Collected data
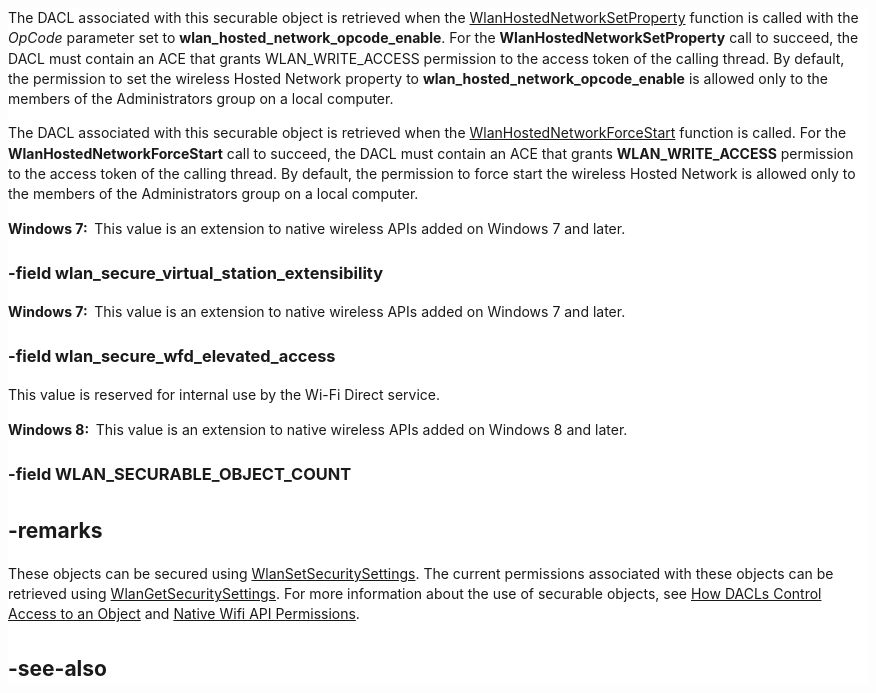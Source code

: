 The DACL associated with this securable object is retrieved when the  <a href="https://msdn.microsoft.com/88139383-f5d5-4e42-b41e-ea754a89356d">WlanHostedNetworkSetProperty</a> function is called with the <i>OpCode</i> parameter set to <b>wlan_hosted_network_opcode_enable</b>. For the <b>WlanHostedNetworkSetProperty</b> call to succeed, the DACL must contain an ACE that grants WLAN_WRITE_ACCESS permission to the access token of the calling thread. By default,  the permission to set the wireless Hosted Network property to <b>wlan_hosted_network_opcode_enable</b> is allowed only to the members of the Administrators group on a local computer.



 The DACL associated with this securable object is retrieved when the <a href="https://msdn.microsoft.com/d3e3b44f-ff52-4062-b54d-a0e3f2cf7785">WlanHostedNetworkForceStart</a> function is called. For the <b>WlanHostedNetworkForceStart</b> call to succeed, the DACL must contain an ACE that grants <b>WLAN_WRITE_ACCESS</b> permission to the access token of the calling thread. By default,  the permission to force start the wireless Hosted Network is allowed only to the members of the Administrators group on a local computer.



<b>Windows 7:  </b>This value is an extension to native wireless APIs added on Windows 7 and  later.  


### -field wlan_secure_virtual_station_extensibility



<b>Windows 7:  </b>This value is an extension to native wireless APIs added on Windows 7 and  later.  


### -field wlan_secure_wfd_elevated_access

This value is reserved for internal use by the Wi-Fi Direct service.  

<b>Windows 8:  </b>This value is an extension to native wireless APIs added on Windows 8 and  later.  


### -field WLAN_SECURABLE_OBJECT_COUNT




## -remarks



These objects can be secured using <a href="https://msdn.microsoft.com/6038e4bc-7f07-4148-ac34-e290c8c40e99">WlanSetSecuritySettings</a>. The current permissions associated with these objects can be retrieved using <a href="https://msdn.microsoft.com/5e14a70c-c049-4cd1-8675-2b01ed11463f">WlanGetSecuritySettings</a>. For more information about the use of securable objects, see <a href="https://msdn.microsoft.com/dc98b23e-ce42-4d4a-a285-c0b7b5e2a478">How DACLs Control Access to an Object</a> and <a href="https://msdn.microsoft.com/cfea9f7d-a069-497b-8138-b3949002fa5d">Native Wifi API Permissions</a>.




## -see-also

### PROBLEM DETAILS
Transcribe, from the records above, the first line and every line after it up to and including the line with "## -remarks"; omit pictures.

### PROBLEM SOLUTION
Source code

: The DACL associated with this securable object is retrieved when the  <a href="https://msdn.microsoft.com/88139383-f5d5-4e42-b41e-ea754a89356d">WlanHostedNetworkSetProperty</a> function is called with the <i>OpCode</i> parameter set to <b>wlan_hosted_network_opcode_enable</b>. For the <b>WlanHostedNetworkSetProperty</b> call to succeed, the DACL must contain an ACE that grants WLAN_WRITE_ACCESS permission to the access token of the calling thread. By default,  the permission to set the wireless Hosted Network property to <b>wlan_hosted_network_opcode_enable</b> is allowed only to the members of the Administrators group on a local computer.



 The DACL associated with this securable object is retrieved when the <a href="https://msdn.microsoft.com/d3e3b44f-ff52-4062-b54d-a0e3f2cf7785">WlanHostedNetworkForceStart</a> function is called. For the <b>WlanHostedNetworkForceStart</b> call to succeed, the DACL must contain an ACE that grants <b>WLAN_WRITE_ACCESS</b> permission to the access token of the calling thread. By default,  the permission to force start the wireless Hosted Network is allowed only to the members of the Administrators group on a local computer.



<b>Windows 7:  </b>This value is an extension to native wireless APIs added on Windows 7 and  later.  


### -field wlan_secure_virtual_station_extensibility



<b>Windows 7:  </b>This value is an extension to native wireless APIs added on Windows 7 and  later.  


### -field wlan_secure_wfd_elevated_access

This value is reserved for internal use by the Wi-Fi Direct service.  

<b>Windows 8:  </b>This value is an extension to native wireless APIs added on Windows 8 and  later.  


### -field WLAN_SECURABLE_OBJECT_COUNT




## -remarks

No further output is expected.